Album Review: Fever Ray – Fever Ray




One of 2006’s “It” albums was The Knife’s Silent Shout. Olof Dreijer and Karin Dreijer Andersson, the Swedish siblings who make up the acclaimed outfit, combined forces for a fourth studio album that was sterile, scary, and—more often than not—danceable. Andersson supplied the vocals for the entire album, but they were so densely layered and pitch-shifted that you wouldn’t expect any sort of human being to be the culprit.

As with any critical darling, Silent Shout was either the kind of album you fell head-over-electronic-heels for, or you just didn’t understand why everyone was lusting after these monotonous songs. As someone who has etched every pulsating moment of Silent Shout into his brain, I can only say that the album’s result matched its ambition. It wanted to give you chills, make you dance, and even make you smirk on occasion.

Now, Andersson has released her own album under the nom de plume Fever Ray. The self-titled debut raises a lot of questions and only answers a few. Think of it as Lost with a Swedish accent. In the span of 10 songs, you’ll probably wonder: How did Andersson get to be so creepy? Why is this not a The Knife album? What do these songs even mean? If I’m so scared, why am I tapping my foot?

Fever Ray is a strange album in its best moments and an uneven one in its worst. The opener and lead single, “If I Had a Heart”, is the high point of the collection, and I feel confident that it will be one of the best singles of 2009. A repetitive synth beat whirs in the background as Andersson’s filtered voice laments, “If I had a heart I could love you / If I had a voice I would sing”. The result is a four-minute dirge that bemoans inadequacy as much as it professes love.

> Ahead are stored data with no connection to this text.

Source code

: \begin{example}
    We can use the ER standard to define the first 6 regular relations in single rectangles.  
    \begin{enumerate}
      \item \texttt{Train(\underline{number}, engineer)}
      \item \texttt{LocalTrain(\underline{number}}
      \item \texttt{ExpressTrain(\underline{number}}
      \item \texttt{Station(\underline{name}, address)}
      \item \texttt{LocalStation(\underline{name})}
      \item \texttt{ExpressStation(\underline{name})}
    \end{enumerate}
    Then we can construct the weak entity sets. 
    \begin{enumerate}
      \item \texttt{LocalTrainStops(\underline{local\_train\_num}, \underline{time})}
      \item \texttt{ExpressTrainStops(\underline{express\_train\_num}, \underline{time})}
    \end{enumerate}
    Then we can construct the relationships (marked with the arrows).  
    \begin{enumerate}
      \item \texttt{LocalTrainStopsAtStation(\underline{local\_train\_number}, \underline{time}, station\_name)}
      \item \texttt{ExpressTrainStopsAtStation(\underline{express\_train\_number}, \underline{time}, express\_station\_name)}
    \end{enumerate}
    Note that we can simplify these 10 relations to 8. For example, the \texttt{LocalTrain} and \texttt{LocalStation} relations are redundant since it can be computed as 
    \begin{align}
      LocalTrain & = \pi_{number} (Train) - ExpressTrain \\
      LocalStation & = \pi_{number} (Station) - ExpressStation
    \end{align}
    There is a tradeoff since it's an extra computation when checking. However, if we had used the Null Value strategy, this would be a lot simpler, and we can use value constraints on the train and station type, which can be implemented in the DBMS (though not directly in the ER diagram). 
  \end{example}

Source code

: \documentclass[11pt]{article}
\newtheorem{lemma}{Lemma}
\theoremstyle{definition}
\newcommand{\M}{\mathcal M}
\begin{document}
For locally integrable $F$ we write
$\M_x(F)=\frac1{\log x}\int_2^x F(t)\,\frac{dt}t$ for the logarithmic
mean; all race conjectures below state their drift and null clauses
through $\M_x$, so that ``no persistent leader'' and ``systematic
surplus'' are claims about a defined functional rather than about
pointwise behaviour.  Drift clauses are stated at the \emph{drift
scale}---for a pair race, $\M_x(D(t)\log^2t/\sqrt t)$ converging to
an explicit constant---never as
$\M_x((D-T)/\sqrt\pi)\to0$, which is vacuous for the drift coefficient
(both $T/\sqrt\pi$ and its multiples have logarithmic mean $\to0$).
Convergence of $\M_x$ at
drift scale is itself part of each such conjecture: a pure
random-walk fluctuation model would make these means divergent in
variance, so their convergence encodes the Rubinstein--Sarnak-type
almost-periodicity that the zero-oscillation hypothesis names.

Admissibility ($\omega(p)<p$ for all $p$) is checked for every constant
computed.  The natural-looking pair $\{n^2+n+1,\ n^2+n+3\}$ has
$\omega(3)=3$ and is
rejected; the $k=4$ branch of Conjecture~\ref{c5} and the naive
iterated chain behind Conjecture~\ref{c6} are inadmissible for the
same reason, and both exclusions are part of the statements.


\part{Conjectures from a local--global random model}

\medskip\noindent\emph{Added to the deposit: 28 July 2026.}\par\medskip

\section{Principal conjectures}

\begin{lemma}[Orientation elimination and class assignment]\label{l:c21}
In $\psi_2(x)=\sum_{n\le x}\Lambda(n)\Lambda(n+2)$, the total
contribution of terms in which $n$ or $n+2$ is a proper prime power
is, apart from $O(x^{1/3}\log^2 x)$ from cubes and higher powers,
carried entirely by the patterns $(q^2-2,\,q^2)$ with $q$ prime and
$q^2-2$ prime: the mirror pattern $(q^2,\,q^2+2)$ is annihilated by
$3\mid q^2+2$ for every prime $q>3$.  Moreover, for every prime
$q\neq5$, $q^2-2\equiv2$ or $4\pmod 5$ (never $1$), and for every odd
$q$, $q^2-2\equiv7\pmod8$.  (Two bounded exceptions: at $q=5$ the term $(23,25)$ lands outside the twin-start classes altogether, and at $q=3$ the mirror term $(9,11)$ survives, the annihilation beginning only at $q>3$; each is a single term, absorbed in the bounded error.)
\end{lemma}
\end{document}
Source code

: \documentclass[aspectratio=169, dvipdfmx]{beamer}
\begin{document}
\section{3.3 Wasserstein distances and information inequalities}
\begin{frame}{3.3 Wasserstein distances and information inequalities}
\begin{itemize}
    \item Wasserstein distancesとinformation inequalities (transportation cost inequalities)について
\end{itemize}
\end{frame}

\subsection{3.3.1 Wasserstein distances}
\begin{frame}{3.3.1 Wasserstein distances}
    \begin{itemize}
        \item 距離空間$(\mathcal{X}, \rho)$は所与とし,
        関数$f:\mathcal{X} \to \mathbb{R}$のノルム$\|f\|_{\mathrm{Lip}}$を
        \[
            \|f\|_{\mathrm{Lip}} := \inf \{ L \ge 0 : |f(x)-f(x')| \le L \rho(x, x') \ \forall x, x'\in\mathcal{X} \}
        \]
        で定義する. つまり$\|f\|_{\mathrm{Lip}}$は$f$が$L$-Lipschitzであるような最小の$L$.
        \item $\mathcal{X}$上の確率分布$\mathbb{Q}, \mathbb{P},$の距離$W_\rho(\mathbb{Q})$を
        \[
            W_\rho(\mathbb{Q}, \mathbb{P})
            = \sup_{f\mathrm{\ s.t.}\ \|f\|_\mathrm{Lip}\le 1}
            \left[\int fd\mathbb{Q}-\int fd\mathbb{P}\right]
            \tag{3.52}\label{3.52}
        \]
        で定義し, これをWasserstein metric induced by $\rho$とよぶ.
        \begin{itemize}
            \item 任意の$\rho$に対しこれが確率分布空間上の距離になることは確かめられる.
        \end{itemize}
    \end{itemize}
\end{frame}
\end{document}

Perhaps the most notable quality of “If I Had a Heart” is its similarity to some of the quieter tracks on Silent Shout, particularly “From Off to On”. Not that it’s a carbon copy, but my initial reaction to the single had me wondering whether the album would deviate more from group’s sound. The album answers a defiant “No.” The album is steeped in the sounds of The Knife’s catalogue, from the marimba in “Triangle Walks”, which resembles the Deep Cuts era, to the soft rhythms of “I’m Not Done” that could have been lifted from the band’s debut.

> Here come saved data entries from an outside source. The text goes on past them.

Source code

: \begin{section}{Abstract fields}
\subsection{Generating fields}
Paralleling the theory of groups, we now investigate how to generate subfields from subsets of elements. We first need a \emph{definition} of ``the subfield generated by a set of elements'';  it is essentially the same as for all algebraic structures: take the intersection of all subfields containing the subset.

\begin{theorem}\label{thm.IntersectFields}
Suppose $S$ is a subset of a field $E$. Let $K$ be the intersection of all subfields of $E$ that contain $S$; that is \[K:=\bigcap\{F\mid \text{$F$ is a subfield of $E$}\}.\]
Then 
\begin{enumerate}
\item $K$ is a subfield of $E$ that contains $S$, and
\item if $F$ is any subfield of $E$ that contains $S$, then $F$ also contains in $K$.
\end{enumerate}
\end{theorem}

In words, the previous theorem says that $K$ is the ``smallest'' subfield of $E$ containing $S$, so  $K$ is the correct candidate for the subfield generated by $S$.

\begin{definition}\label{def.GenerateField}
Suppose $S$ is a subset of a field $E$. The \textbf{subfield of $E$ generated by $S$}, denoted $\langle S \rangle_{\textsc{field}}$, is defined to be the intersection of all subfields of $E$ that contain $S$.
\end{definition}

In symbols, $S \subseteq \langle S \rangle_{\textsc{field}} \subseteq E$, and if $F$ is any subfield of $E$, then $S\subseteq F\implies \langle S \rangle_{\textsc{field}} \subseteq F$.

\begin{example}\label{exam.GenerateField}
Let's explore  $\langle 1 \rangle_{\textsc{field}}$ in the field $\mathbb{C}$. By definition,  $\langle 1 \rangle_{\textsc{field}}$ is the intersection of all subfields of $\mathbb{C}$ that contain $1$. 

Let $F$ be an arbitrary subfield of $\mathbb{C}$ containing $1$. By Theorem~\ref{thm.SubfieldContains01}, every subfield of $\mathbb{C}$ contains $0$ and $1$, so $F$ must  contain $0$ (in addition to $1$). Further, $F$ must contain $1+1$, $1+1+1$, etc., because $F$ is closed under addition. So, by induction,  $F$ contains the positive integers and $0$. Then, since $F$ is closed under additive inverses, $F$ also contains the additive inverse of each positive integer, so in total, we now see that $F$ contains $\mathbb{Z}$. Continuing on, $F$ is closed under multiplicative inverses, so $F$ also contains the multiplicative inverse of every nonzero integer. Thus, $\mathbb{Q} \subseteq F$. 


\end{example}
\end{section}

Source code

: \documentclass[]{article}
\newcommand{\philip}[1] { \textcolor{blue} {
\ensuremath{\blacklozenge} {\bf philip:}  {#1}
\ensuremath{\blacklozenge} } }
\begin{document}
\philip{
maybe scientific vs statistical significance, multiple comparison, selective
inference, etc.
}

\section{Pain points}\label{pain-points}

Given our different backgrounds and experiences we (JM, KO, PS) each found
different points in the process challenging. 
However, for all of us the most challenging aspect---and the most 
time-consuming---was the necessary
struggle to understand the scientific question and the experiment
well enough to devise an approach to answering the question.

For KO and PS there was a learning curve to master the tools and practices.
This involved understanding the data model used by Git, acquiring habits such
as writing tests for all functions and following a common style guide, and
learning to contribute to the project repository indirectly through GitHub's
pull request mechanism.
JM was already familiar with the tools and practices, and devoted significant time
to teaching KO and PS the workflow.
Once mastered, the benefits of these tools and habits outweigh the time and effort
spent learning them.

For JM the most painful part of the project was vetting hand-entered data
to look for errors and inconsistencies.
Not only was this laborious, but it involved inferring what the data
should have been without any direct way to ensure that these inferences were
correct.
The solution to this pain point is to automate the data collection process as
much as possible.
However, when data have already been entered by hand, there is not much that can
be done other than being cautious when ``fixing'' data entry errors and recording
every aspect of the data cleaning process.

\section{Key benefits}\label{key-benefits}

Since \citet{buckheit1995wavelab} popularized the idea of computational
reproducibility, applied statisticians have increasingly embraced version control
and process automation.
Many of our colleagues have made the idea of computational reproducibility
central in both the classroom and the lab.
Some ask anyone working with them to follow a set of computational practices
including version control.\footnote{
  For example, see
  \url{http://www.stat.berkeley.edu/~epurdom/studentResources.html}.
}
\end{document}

Fever Ray is heavy on repetitive, synthetic beats that create chilly moments that can blur together if you’re not an attentive listener. Unsurprisingly, the standout moments are when the volume turns up a bit and Andersson’s voice shifts from indifferent to passionate. “Seven” is one of the few tracks where she sounds as if her yearning is being suffocated by the voice filters. As she sings, “I know it, I think I know it from a hymn / They’ve said so, it doesn’t need more explanation”, you hear humanity being quelled by technology in a fascinating way. If only we had more of these moments.

Undoubtedly Fever Ray relies on nuance, and having spun the album a few dozen times has revealed some quirkier moments than I caught on first listen. “You’ve got cucumbers on your eyes / Too much time spent on nothing” is one of the funnier putdowns I’ve heard in a while. And the water-drop percussion of “Now’s the Only Time I Know” is probably incidentally reminiscent of American Beauty’s score, but it’s still an entertaining backdrop to have against lyrics that describe mundane daily tasks.

Fever Ray is an album for fans of The Knife’s style of music, though I don’t believe every fan will translate into a Fever Ray fan. If you’re open to the sound, I suggest giving it plenty of listens before making up your mind. It’s a flawed release, but the highs undoubtedly redeem the lows. And you’ll get a little scared in the process.